● What you should do
From the records below, set down exactly the lines starting with the line that contains "- 提示：考虑经典的操作系统或现代操作系统的实现。" and going on through the line that contains "- 提示：讨论进程隔离和访问控制的影响。". Nothing else is wanted.

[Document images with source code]
+ + + + + + +
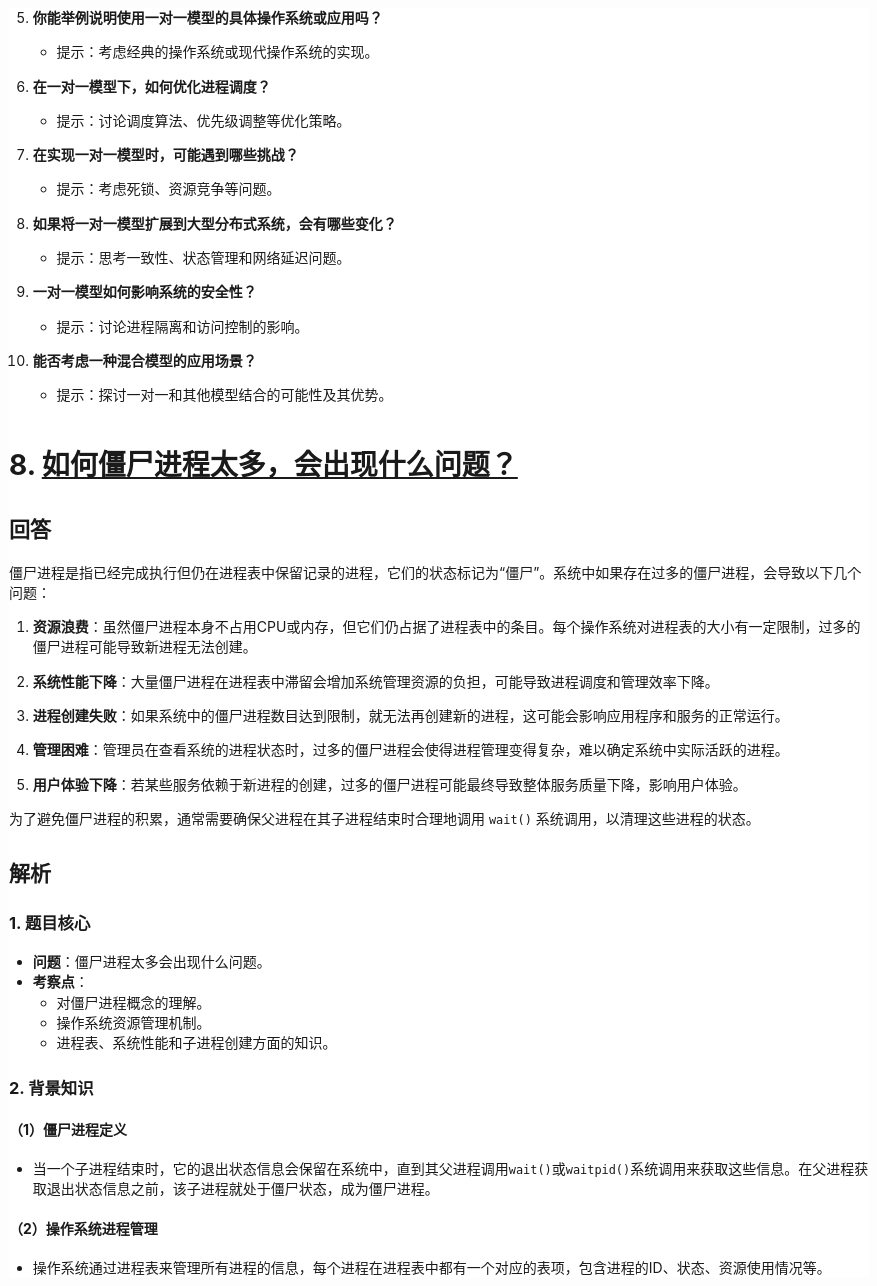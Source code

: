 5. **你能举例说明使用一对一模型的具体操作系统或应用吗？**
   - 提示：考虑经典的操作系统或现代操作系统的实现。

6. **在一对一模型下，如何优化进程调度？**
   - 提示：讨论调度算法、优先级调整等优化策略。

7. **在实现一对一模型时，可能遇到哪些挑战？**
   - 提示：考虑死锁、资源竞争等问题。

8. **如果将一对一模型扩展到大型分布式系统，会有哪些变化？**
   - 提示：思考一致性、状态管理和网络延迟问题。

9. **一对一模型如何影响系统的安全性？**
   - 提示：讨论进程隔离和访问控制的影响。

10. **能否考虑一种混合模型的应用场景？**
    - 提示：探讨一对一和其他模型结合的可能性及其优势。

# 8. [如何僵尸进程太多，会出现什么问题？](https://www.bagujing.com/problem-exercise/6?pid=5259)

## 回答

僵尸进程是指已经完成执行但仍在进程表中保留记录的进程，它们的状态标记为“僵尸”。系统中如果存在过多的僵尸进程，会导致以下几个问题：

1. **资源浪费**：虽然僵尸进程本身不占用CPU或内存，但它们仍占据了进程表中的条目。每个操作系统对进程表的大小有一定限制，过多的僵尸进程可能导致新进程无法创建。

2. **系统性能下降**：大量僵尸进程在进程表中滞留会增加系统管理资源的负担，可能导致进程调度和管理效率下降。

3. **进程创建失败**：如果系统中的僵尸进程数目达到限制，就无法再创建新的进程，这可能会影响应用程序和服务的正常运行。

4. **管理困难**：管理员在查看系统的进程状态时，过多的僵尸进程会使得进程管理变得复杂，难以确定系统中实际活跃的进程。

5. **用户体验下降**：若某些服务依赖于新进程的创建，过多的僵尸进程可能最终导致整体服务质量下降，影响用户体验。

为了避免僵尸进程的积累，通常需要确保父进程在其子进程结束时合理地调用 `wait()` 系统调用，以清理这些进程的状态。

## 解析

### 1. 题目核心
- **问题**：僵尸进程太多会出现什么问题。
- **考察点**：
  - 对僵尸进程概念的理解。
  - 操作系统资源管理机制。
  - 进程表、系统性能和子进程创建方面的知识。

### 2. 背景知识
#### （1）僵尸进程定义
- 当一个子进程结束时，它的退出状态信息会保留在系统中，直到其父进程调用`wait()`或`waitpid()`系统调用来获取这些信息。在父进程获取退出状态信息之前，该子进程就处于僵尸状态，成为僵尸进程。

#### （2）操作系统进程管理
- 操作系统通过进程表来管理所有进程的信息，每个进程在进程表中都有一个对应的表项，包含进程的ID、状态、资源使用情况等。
+ + + + + + +
● Result of this task
   - 提示：考虑经典的操作系统或现代操作系统的实现。

6. **在一对一模型下，如何优化进程调度？**
   - 提示：讨论调度算法、优先级调整等优化策略。

7. **在实现一对一模型时，可能遇到哪些挑战？**
   - 提示：考虑死锁、资源竞争等问题。

8. **如果将一对一模型扩展到大型分布式系统，会有哪些变化？**
   - 提示：思考一致性、状态管理和网络延迟问题。

9. **一对一模型如何影响系统的安全性？**
   - 提示：讨论进程隔离和访问控制的影响。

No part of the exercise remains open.